• Problem requirements:
Examine the entries and show every line in which the word "state" is found.

(Beginning of Extracted information)

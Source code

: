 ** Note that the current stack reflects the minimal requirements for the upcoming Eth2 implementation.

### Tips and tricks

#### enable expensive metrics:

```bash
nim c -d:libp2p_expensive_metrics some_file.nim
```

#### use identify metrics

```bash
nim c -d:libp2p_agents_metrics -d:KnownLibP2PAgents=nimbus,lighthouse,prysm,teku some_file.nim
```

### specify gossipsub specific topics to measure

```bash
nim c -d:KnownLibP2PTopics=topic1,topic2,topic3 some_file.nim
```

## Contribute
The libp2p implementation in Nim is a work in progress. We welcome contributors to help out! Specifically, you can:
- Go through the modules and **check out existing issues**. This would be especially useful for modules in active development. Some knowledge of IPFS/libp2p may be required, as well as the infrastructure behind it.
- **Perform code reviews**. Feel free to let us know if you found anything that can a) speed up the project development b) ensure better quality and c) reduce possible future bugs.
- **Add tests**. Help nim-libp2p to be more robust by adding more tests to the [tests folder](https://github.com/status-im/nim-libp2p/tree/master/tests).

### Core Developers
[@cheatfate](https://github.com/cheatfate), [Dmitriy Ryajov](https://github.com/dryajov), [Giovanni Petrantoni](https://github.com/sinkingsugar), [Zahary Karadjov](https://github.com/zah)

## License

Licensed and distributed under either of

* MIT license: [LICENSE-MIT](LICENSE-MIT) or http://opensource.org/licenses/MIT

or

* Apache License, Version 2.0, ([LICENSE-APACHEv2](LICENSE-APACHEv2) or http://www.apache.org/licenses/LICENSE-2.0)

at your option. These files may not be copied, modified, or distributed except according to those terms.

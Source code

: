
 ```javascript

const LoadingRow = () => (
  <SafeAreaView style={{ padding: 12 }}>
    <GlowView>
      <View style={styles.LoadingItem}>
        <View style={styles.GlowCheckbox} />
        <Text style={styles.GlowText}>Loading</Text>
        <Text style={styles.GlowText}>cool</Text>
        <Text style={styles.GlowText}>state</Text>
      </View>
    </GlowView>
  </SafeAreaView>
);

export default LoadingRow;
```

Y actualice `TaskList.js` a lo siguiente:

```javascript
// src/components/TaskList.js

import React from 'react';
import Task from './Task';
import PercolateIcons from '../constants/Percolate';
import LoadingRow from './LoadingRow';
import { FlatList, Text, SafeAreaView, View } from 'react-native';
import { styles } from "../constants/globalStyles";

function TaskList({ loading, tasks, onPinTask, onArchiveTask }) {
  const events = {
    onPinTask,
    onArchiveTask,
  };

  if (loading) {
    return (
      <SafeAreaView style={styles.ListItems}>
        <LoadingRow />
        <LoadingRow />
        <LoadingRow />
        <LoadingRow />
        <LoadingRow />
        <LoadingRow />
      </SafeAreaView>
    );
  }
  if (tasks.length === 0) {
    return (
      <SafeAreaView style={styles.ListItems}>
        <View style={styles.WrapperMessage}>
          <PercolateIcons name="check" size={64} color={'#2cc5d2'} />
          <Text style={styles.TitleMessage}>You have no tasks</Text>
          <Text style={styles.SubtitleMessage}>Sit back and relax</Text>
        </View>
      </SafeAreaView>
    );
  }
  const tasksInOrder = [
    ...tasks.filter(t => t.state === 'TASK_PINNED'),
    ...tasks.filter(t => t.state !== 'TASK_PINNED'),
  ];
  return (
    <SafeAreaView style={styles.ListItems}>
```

(End of Extracted information)

• Result of this task:
        <Text style={styles.GlowText}>state</Text>
    ...tasks.filter(t => t.state === 'TASK_PINNED'),
    ...tasks.filter(t => t.state !== 'TASK_PINNED'),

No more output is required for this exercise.